Attn: Data Protection Officer
Address: 1981 61ST ST APT 2R
Brooklyn , NY 11204
United States
Email: riin_usa@hosonsoft.com
This website is operated by RIIN: Your best pod partner ever. Throughout the site, the terms “we”, “us” and “our” refer to RIIN: Your best pod partner ever. RIIN: Your best pod partner ever offers this website, including all information, tools and services available from this site to you, the user, conditioned upon your acceptance of all terms, conditions, policies and notices stated here.
By visiting our site and/ or purchasing something from us, you engage in our “Service” and agree to be bound by the following terms and conditions (“Terms of Service”, “Terms”), including those additional terms and conditions and policies referenced herein and/or available by hyperlink. These Terms of Service apply to all users of the site, including without limitation users who are browsers, vendors, customers, merchants, and/ or contributors of content.
Please read these Terms of Service carefully before accessing or using our website.
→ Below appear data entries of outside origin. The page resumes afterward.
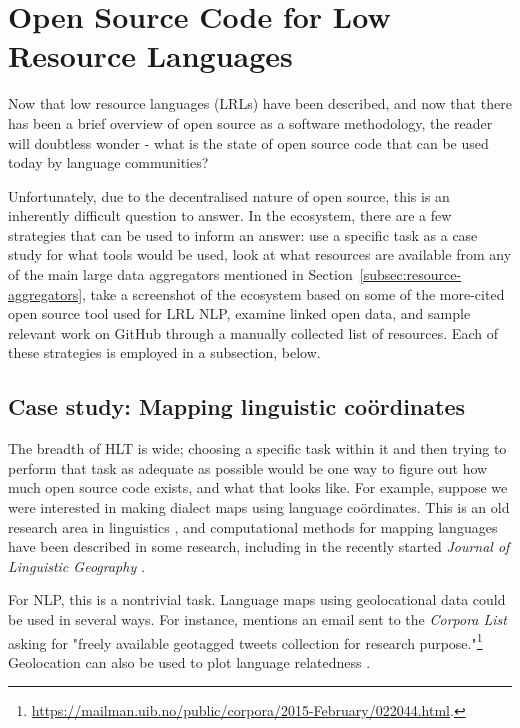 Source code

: \section{Open Source Code for Low Resource Languages}
\label{sec:endlangcode}

Now that low resource languages (LRLs) have been described, and now that there has been a brief overview of open source as a software methodology, the reader will doubtless wonder - what is the state of open source code that can be used today by language communities?

Unfortunately, due to the decentralised nature of open source, this is an inherently difficult question to answer. In the ecosystem, there are a few strategies that can be used to inform an answer: use a specific task as a case study for what tools would be used, look at what resources are available from any of the main large data aggregators mentioned in Section~\ref{subsec:resource-aggregators}, take a screenshot of the ecosystem based on some of the more-cited open source tool used for LRL NLP, examine linked open data, and sample relevant work on GitHub through a manually collected list of resources. Each of these strategies is employed in a subsection, below.

\subsection{Case study: Mapping linguistic co\"ordinates}

The breadth of HLT is wide; choosing a specific task within it and then trying to perform that task as adequate as possible would be one way to figure out how much open source code exists, and what that looks like. For example, suppose we were interested in making dialect maps using language co\"ordinates. This is an old research area in linguistics \citep{trudgill1983on,labov2005atlas}, and computational methods for mapping languages have been described in some research, including in the recently started {\it Journal of Linguistic Geography} \citep{labov2012journal}.

For NLP, this is a nontrivial task. Language maps using geolocational data could be used in several ways. For instance, \citep{mccrae2015reconciling} mentions an email sent to the {\it Corpora List} asking for "freely available geotagged tweets collection for research purpose."\footnote{\href{https://mailman.uib.no/public/corpora/2015-February/022044.html}{https://mailman.uib.no/public/corpora/2015-February/022044.html}. } Geolocation can also be used to plot language relatedness \citep{littauer2012visualizing}.


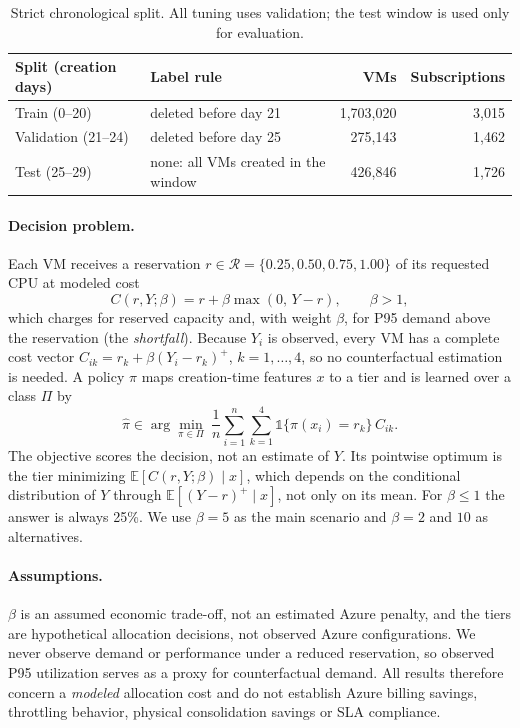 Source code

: \documentclass[10pt]{article}
\newcommand{\Ex}{\mathbb{E}}
\begin{document}
\begin{table}[h]
\centering\small
\caption{Strict chronological split. All tuning uses validation; the test window is used only for evaluation.}
\label{tab:split}
\begin{tabular}{llrr}
\toprule
Split (creation days) & Label rule & VMs & Subscriptions \\
\midrule
Train (0--20) & deleted before day 21 & 1,703,020 & 3,015 \\
Validation (21--24) & deleted before day 25 & 275,143 & 1,462 \\
Test (25--29) & none: all VMs created in the window & 426,846 & 1,726 \\
\bottomrule
\end{tabular}
\end{table}

\paragraph{Decision problem.} Each VM receives a reservation $r\in\mathcal{R}=\{0.25,0.50,0.75,1.00\}$ of its requested CPU at modeled cost
\begin{equation}
C(r,Y;\beta)=r+\beta\max(0,\,Y-r),\qquad \beta>1,
\label{eq:cost}
\end{equation}
which charges for reserved capacity and, with weight $\beta$, for P95 demand above the reservation (the \emph{shortfall}). Because $Y_i$ is observed, every VM has a complete cost vector $C_{ik}=r_k+\beta(Y_i-r_k)^+$, $k=1,\dots,4$, so no counterfactual estimation is needed. A policy $\pi$ maps creation-time features $x$ to a tier and is learned over a class $\Pi$ by
\begin{equation}
\hat\pi\in\arg\min_{\pi\in\Pi}\ \frac{1}{n}\sum_{i=1}^n\sum_{k=1}^4 \mathbb{1}\{\pi(x_i)=r_k\}\,C_{ik}.
\label{eq:erm}
\end{equation}
The objective scores the decision, not an estimate of $Y$. Its pointwise optimum is the tier minimizing $\Ex[C(r,Y;\beta)\mid x]$, which depends on the conditional distribution of $Y$ through $\Ex[(Y-r)^+\mid x]$, not only on its mean. For $\beta\le1$ the answer is always 25\%. We use $\beta=5$ as the main scenario and $\beta=2$ and $10$ as alternatives.

\paragraph{Assumptions.} $\beta$ is an assumed economic trade-off, not an estimated Azure penalty, and the tiers are hypothetical allocation decisions, not observed Azure configurations. We never observe demand or performance under a reduced reservation, so observed P95 utilization serves as a proxy for counterfactual demand. All results therefore concern a \emph{modeled} allocation cost and do not establish Azure billing savings, throttling behavior, physical consolidation savings or SLA compliance.
\end{document}

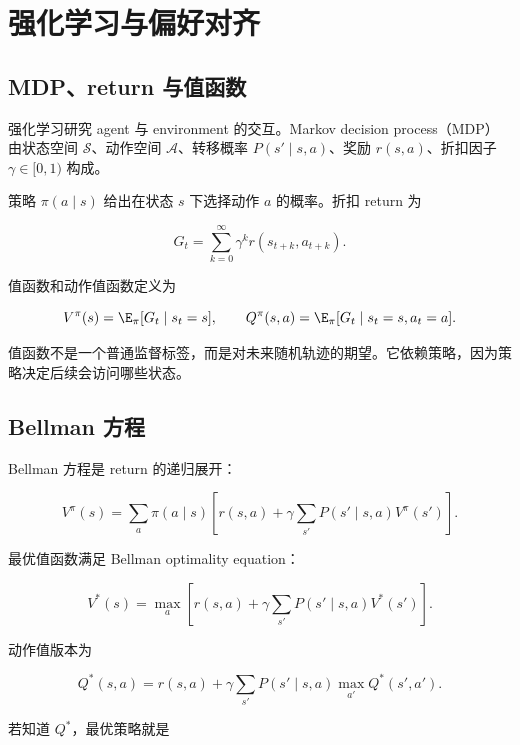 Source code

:\section{强化学习与偏好对齐}


\subsection{MDP、return 与值函数}


强化学习研究 agent 与 environment 的交互。Markov decision process（MDP）由状态空间 \(\mathcal{S}\)、动作空间 \(\mathcal{A}\)、转移概率 \(P(s'\mid s,a)\)、奖励 \(r(s,a)\)、折扣因子 \(\gamma\in[0,1)\) 构成。

策略 \(\pi(a\mid s)\) 给出在状态 \(s\) 下选择动作 \(a\) 的概率。折扣 return 为

\[
  G_t=\sum_{k=0}^{\infty}\gamma^k r(s_{t+k},a_{t+k}).
\]

值函数和动作值函数定义为

\[
  V^\pi(s)=\E_\pi[G_t\mid s_t=s],
  \qquad
  Q^\pi(s,a)=\E_\pi[G_t\mid s_t=s,a_t=a].
\]

值函数不是一个普通监督标签，而是对未来随机轨迹的期望。它依赖策略，因为策略决定后续会访问哪些状态。

\subsection{Bellman 方程}


Bellman 方程是 return 的递归展开：

\[
  V^\pi(s)
  =
  \sum_a\pi(a\mid s)
  \left[
    r(s,a)
    +
    \gamma
    \sum_{s'}P(s'\mid s,a)V^\pi(s')
  \right].
\]

最优值函数满足 Bellman optimality equation：

\[
  V^*(s)
  =
  \max_{a}
  \left[
    r(s,a)
    +
    \gamma
    \sum_{s'}P(s'\mid s,a)V^*(s')
  \right].
\]

动作值版本为

\[
  Q^*(s,a)
  =
  r(s,a)
  +
  \gamma
  \sum_{s'}P(s'\mid s,a)
  \max_{a'}Q^*(s',a').
\]

若知道 \(Q^*\)，最优策略就是


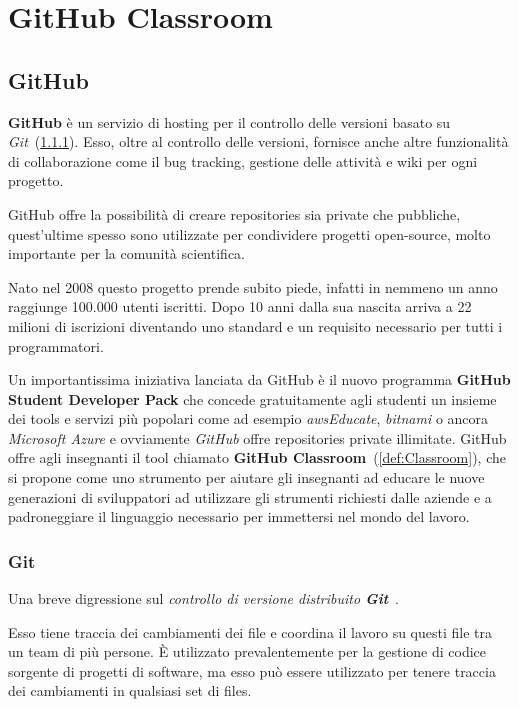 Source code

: 
\chapter{GitHub Classroom}
	\section{GitHub}\label{def:GitHub}
		\textbf{GitHub} è un servizio di hosting per il controllo delle versioni basato su \textit{Git}~(\ref{def:Git}).
		Esso, oltre al controllo delle versioni, fornisce anche altre funzionalità di collaborazione come il bug tracking, gestione delle attività e wiki per ogni progetto.
		
		GitHub offre la possibilità di creare repositories sia private che pubbliche, quest'ultime spesso sono utilizzate per condividere progetti open-source, molto importante per la comunità scientifica.
		
		Nato nel 2008 questo progetto prende subito piede, infatti in nemmeno un anno raggiunge 100.000 utenti iscritti. Dopo 10 anni dalla sua nascita arriva a 22 milioni di iscrizioni diventando uno standard  e un requisito necessario per tutti i programmatori.
		
		Un importantissima iniziativa lanciata da GitHub è il nuovo programma \textbf{GitHub Student Developer Pack} che concede gratuitamente agli studenti un insieme dei tools e servizi più popolari come ad esempio \textit{awsEducate}, \textit{bitnami} o ancora \textit{Microsoft Azure} e ovviamente \textit{GitHub} offre repositories private illimitate.
		GitHub offre agli insegnanti il tool chiamato \textbf{GitHub Classroom}~(\ref{def:Classroom}), che si propone come uno strumento per aiutare gli insegnanti ad  educare le nuove generazioni di sviluppatori ad utilizzare gli strumenti richiesti dalle aziende e a padroneggiare il linguaggio necessario per immettersi nel mondo del lavoro.
	
		\subsection{Git}\label{def:Git}
			Una breve digressione sul \textit{controllo di versione distribuito \textbf{Git}}~\citep{ProGit2018}.
			
			Esso tiene traccia dei cambiamenti dei file e coordina il lavoro su questi file tra un team di più persone.
			\`E utilizzato prevalentemente per la gestione di codice sorgente di progetti di software, ma esso può essere utilizzato per tenere traccia dei cambiamenti in  qualsiasi set di files.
By accessing or using any part of the site, you agree to be bound by these Terms of Service. If you do not agree to all the terms and conditions of this agreement, then you may not access the website or use any services. If these Terms of Service are considered an offer, acceptance is expressly limited to these Terms of Service.
Any new features or tools which are added to the current store shall also be subject to the Terms of Service. You can review the most current version of the Terms of Service at any time on this page. We reserve the right to update, change or replace any part of these Terms of Service by posting updates and/or changes to our website. It is your responsibility to check this page periodically for changes. Your continued use of or access to the website following the posting of any changes constitutes acceptance of those changes.
Our store is hosted on Ueeshop Co.Ltd. They provide us with the online e-commerce platform that allows us to sell our products and services to you.
SECTION 1 - ONLINE STORE TERMS
By agreeing to these Terms of Service, you represent that you are at least the age of majority in your state or province of residence, or that you are the age of majority in your state or province of residence and you have given us your consent to allow any of your minor dependents to use this site.
You may not use our products for any illegal or unauthorized purpose nor may you, in the use of the Service, violate any laws in your jurisdiction (including but not limited to copyright laws).
You must not transmit any worms or viruses or any code of a destructive nature.
A breach or violation of any of the Terms will result in an immediate termination of your Services.
SECTION 2 - GENERAL CONDITIONS
We reserve the right to refuse service to anyone for any reason at any time.
You understand that your content (not including credit card information), may be transferred unencrypted and involve (a) transmissions over various networks; and (b) changes to conform and adapt to technical requirements of connecting networks or devices. Credit card information is always encrypted during transfer over networks.
You agree not to reproduce, duplicate, copy, sell, resell or exploit any portion of the Service, use of the Service, or access to the Service or any contact on the website through which the service is provided, without express written permission by us.
The headings used in this agreement are included for convenience only and will not limit or otherwise affect these Terms.
SECTION 3 - ACCURACY, COMPLETENESS AND TIMELINESS OF INFORMATION
We are not responsible if information made available on this site is not accurate, complete or current. The material on this site is provided for general information only and should not be relied upon or used as the sole basis for making decisions without consulting primary, more accurate, more complete or more timely sources of information. Any reliance on the material on this site is at your own risk.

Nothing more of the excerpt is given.